Please retype only the lines below that run from the one containing "养一只猫的生活很别样的丰富多彩。它改变了我许多。后来它也就成了我生命的一部分了。" through the last line, both included, without altering a word.

• • •

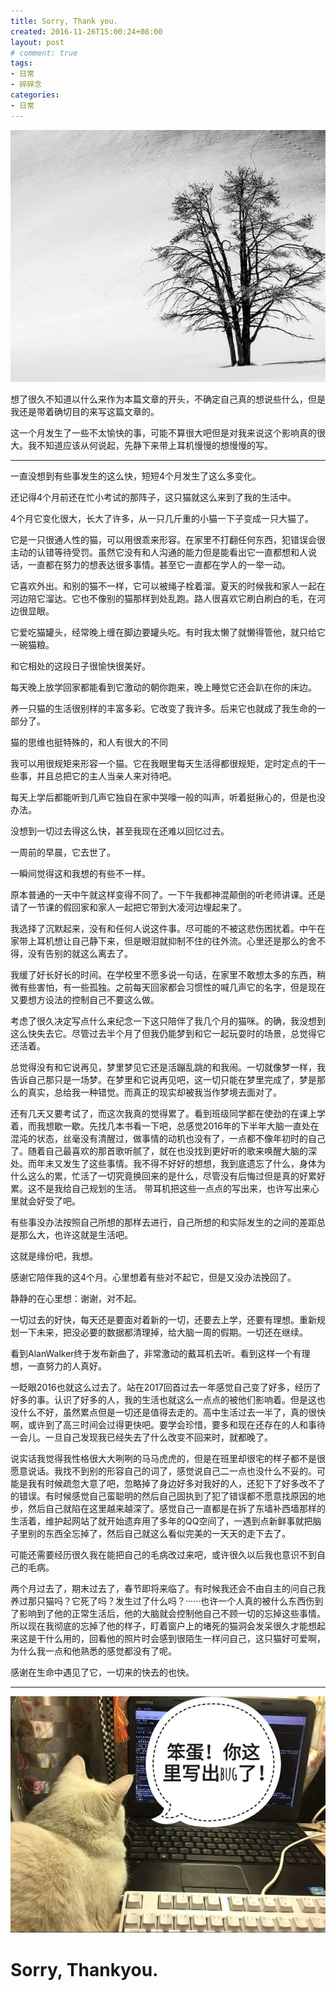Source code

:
 ```yaml
---
title: Sorry, Thank you.
created: 2016-11-26T15:00:24+08:00
layout: post
# comment: true
tags:
- 日常
- 碎碎念
categories:
- 日常
---
```


<div style="text-align:center">
  <img src="images/snow.jpg" alt="Snow" title="Snow">
</div>

想了很久不知道以什么来作为本篇文章的开头，不确定自己真的想说些什么，但是我还是带着确切目的来写这篇文章的。

这一个月发生了一些不太愉快的事，可能不算很大吧但是对我来说这个影响真的很大。我不知道应该从何说起，先静下来带上耳机慢慢的想慢慢的写。

<!--more-->

------

一直没想到有些事发生的这么快，短短4个月发生了这么多变化。

还记得4个月前还在忙小考试的那阵子，这只猫就这么来到了我的生活中。

4个月它变化很大，长大了许多，从一只几斤重的小猫一下子变成一只大猫了。

它是一只很通人性的猫，可以用很乖来形容。在家里不打翻任何东西，犯错误会很主动的认错等待受罚。虽然它没有和人沟通的能力但是能看出它一直都想和人说话，一直都在努力的想表达很多事情。甚至它一直都在学人的一举一动。

它喜欢外出。和别的猫不一样，它可以被绳子栓着溜。夏天的时候我和家人一起在河边陪它溜达。它也不像别的猫那样到处乱跑。路人很喜欢它刷白刷白的毛，在河边很显眼。

它爱吃猫罐头，经常晚上缠在脚边要罐头吃。有时我太懒了就懒得管他，就只给它一碗猫粮。

和它相处的这段日子很愉快很美好。

每天晚上放学回家都能看到它激动的朝你跑来，晚上睡觉它还会趴在你的床边。

养一只猫的生活很别样的丰富多彩。它改变了我许多。后来它也就成了我生命的一部分了。

猫的思维也挺特殊的，和人有很大的不同

我可以用很规矩来形容一个猫。它在我眼里每天生活得都很规矩，定时定点的干一些事，并且总把它的主人当亲人来对待吧。

每天上学后都能听到几声它独自在家中哭嚎一般的叫声，听着挺揪心的，但是也没办法。

没想到一切过去得这么快，甚至我现在还难以回忆过去。

一周前的早晨，它去世了。

一瞬间觉得这和我想的有些不一样。

原本普通的一天中午就这样变得不同了。一下午我都神混颠倒的听老师讲课。还是请了一节课的假回家和家人一起把它带到大凌河边埋起来了。

我选择了沉默起来，没有和任何人说这件事。尽可能的不被这悲伤困扰着。中午在家带上耳机想让自己静下来，但是眼泪就抑制不住的往外流。心里还是那么的舍不得，没有告别的就这么离去了。

我缓了好长好长的时间。在学校里不愿多说一句话，在家里不敢想太多的东西，稍微有些害怕，有一些孤独。之前每天回家都会习惯性的喊几声它的名字，但是现在又要想方设法的控制自己不要这么做。


考虑了很久决定写点什么来纪念一下这只陪伴了我几个月的猫咪。的确，我没想到这么快失去它。尽管过去半个月了但我仍能梦到和它一起玩耍时的场景，总觉得它还活着。

总觉得没有和它说再见，梦里梦见它还是活蹦乱跳的和我闹。一切就像梦一样，我告诉自己那只是一场梦。在梦里和它说再见吧，这一切只能在梦里完成了，梦是那么的真实，总给我一种错觉。而真正的现实却被我当作梦境去面对了。

还有几天又要考试了，而这次我真的觉得累了。看到班级同学都在使劲的在课上学着，而我想歇一歇。先找几本书看一下吧，总感觉2016年的下半年大脑一直处在混沌的状态，丝毫没有清醒过，做事情的动机也没有了，一点都不像年初时的自己了。随着自己最喜欢的那首歌听腻了，就在也没找到更好听的歌来唤醒大脑的深处。而年末又发生了这些事情。我不得不好好的想想，我到底遗忘了什么，身体为什么这么的累，忙活了一切究竟换回来的是什么，尽管没有后悔过但是真的好累好累。这不是我给自己规划的生活。
带耳机把这些一点点的写出来，也许写出来心里就会好受了吧。

有些事没办法按照自己所想的那样去进行，自己所想的和实际发生的之间的差距总是那么大，也许这就是生活吧。

这就是缘份吧，我想。

感谢它陪伴我的这4个月。心里想着有些对不起它，但是又没办法挽回了。

静静的在心里想：谢谢，对不起。

一切过去的好快，每天还是要面对着新的一切，还要去上学，还要有理想。重新规划一下未来，把没必要的数据都清理掉，给大脑一周的假期。一切还在继续。

看到AlanWalker终于发布新曲了，非常激动的戴耳机去听。看到这样一个有理想，一直努力的人真好。

一眨眼2016也就这么过去了。站在2017回首过去一年感觉自己变了好多，经历了好多的事。认识了好多的人，我的生活也就这么一点点的被他们影响着。但是这也没什么不好，虽然累点但是一切还是值得去走的。高中生活过去一半了，真的很快啊，或许到了高三时间会过得更快吧。要学会珍惜，要多和现在还存在的人和事待一会儿。一旦自己发现我已经失去了什么改变不回来时，就都晚了。

说实话我觉得我性格很大大咧咧的马马虎虎的，但是在班里却很宅的样子都不是很愿意说话。我找不到别的形容自己的词了，感觉说自己二一点也没什么不妥的。可能是我有时候疏忽大意了吧，忽略掉了身边好多对我好的人，还犯下了好多改不了的错误。有时候感觉自己蛮聪明的然后自己固执到了犯了错误都不愿意找原因的地步，然后自己就陷在这里越来越深了。感觉自己一直都是在拆了东墙补西墙那样的生活着，维护起网站了就开始遗弃用了多年的QQ空间了，一遇到点新鲜事就把脑子里别的东西全忘掉了，然后自己就这么看似完美的一天天的走下去了。  

可能还需要经历很久我在能把自己的毛病改过来吧，或许很久以后我也意识不到自己的毛病。

两个月过去了，期末过去了，春节即将来临了。有时候我还会不由自主的问自己我养过那只猫吗？它死了吗？发生过了什么吗？······也许一个人真的被什么东西伤到了影响到了他的正常生活后，他的大脑就会控制他自己不顾一切的忘掉这些事情。所以现在我彻底的忘掉了他的样子，盯着窗户上的堵死的猫洞会发呆很久才能想起来这是干什么用的，回看他的照片时会感到很陌生一样问自己，这只猫好可爱啊，为什么我一点和他熟悉的感觉都没有了呢。

感谢在生命中遇见了它，一切来的快去的也快。

------

![](images/thankyou.jpg)

# Sorry, Thankyou.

• • •

Reply to the exercise →
养一只猫的生活很别样的丰富多彩。它改变了我许多。后来它也就成了我生命的一部分了。

猫的思维也挺特殊的，和人有很大的不同

我可以用很规矩来形容一个猫。它在我眼里每天生活得都很规矩，定时定点的干一些事，并且总把它的主人当亲人来对待吧。

每天上学后都能听到几声它独自在家中哭嚎一般的叫声，听着挺揪心的，但是也没办法。

没想到一切过去得这么快，甚至我现在还难以回忆过去。

一周前的早晨，它去世了。

一瞬间觉得这和我想的有些不一样。

原本普通的一天中午就这样变得不同了。一下午我都神混颠倒的听老师讲课。还是请了一节课的假回家和家人一起把它带到大凌河边埋起来了。

我选择了沉默起来，没有和任何人说这件事。尽可能的不被这悲伤困扰着。中午在家带上耳机想让自己静下来，但是眼泪就抑制不住的往外流。心里还是那么的舍不得，没有告别的就这么离去了。

我缓了好长好长的时间。在学校里不愿多说一句话，在家里不敢想太多的东西，稍微有些害怕，有一些孤独。之前每天回家都会习惯性的喊几声它的名字，但是现在又要想方设法的控制自己不要这么做。


考虑了很久决定写点什么来纪念一下这只陪伴了我几个月的猫咪。的确，我没想到这么快失去它。尽管过去半个月了但我仍能梦到和它一起玩耍时的场景，总觉得它还活着。

总觉得没有和它说再见，梦里梦见它还是活蹦乱跳的和我闹。一切就像梦一样，我告诉自己那只是一场梦。在梦里和它说再见吧，这一切只能在梦里完成了，梦是那么的真实，总给我一种错觉。而真正的现实却被我当作梦境去面对了。

还有几天又要考试了，而这次我真的觉得累了。看到班级同学都在使劲的在课上学着，而我想歇一歇。先找几本书看一下吧，总感觉2016年的下半年大脑一直处在混沌的状态，丝毫没有清醒过，做事情的动机也没有了，一点都不像年初时的自己了。随着自己最喜欢的那首歌听腻了，就在也没找到更好听的歌来唤醒大脑的深处。而年末又发生了这些事情。我不得不好好的想想，我到底遗忘了什么，身体为什么这么的累，忙活了一切究竟换回来的是什么，尽管没有后悔过但是真的好累好累。这不是我给自己规划的生活。
带耳机把这些一点点的写出来，也许写出来心里就会好受了吧。

有些事没办法按照自己所想的那样去进行，自己所想的和实际发生的之间的差距总是那么大，也许这就是生活吧。

这就是缘份吧，我想。

感谢它陪伴我的这4个月。心里想着有些对不起它，但是又没办法挽回了。

静静的在心里想：谢谢，对不起。

一切过去的好快，每天还是要面对着新的一切，还要去上学，还要有理想。重新规划一下未来，把没必要的数据都清理掉，给大脑一周的假期。一切还在继续。

看到AlanWalker终于发布新曲了，非常激动的戴耳机去听。看到这样一个有理想，一直努力的人真好。

一眨眼2016也就这么过去了。站在2017回首过去一年感觉自己变了好多，经历了好多的事。认识了好多的人，我的生活也就这么一点点的被他们影响着。但是这也没什么不好，虽然累点但是一切还是值得去走的。高中生活过去一半了，真的很快啊，或许到了高三时间会过得更快吧。要学会珍惜，要多和现在还存在的人和事待一会儿。一旦自己发现我已经失去了什么改变不回来时，就都晚了。

说实话我觉得我性格很大大咧咧的马马虎虎的，但是在班里却很宅的样子都不是很愿意说话。我找不到别的形容自己的词了，感觉说自己二一点也没什么不妥的。可能是我有时候疏忽大意了吧，忽略掉了身边好多对我好的人，还犯下了好多改不了的错误。有时候感觉自己蛮聪明的然后自己固执到了犯了错误都不愿意找原因的地步，然后自己就陷在这里越来越深了。感觉自己一直都是在拆了东墙补西墙那样的生活着，维护起网站了就开始遗弃用了多年的QQ空间了，一遇到点新鲜事就把脑子里别的东西全忘掉了，然后自己就这么看似完美的一天天的走下去了。  

可能还需要经历很久我在能把自己的毛病改过来吧，或许很久以后我也意识不到自己的毛病。

两个月过去了，期末过去了，春节即将来临了。有时候我还会不由自主的问自己我养过那只猫吗？它死了吗？发生过了什么吗？······也许一个人真的被什么东西伤到了影响到了他的正常生活后，他的大脑就会控制他自己不顾一切的忘掉这些事情。所以现在我彻底的忘掉了他的样子，盯着窗户上的堵死的猫洞会发呆很久才能想起来这是干什么用的，回看他的照片时会感到很陌生一样问自己，这只猫好可爱啊，为什么我一点和他熟悉的感觉都没有了呢。

感谢在生命中遇见了它，一切来的快去的也快。

------

![](images/thankyou.jpg)

# Sorry, Thankyou.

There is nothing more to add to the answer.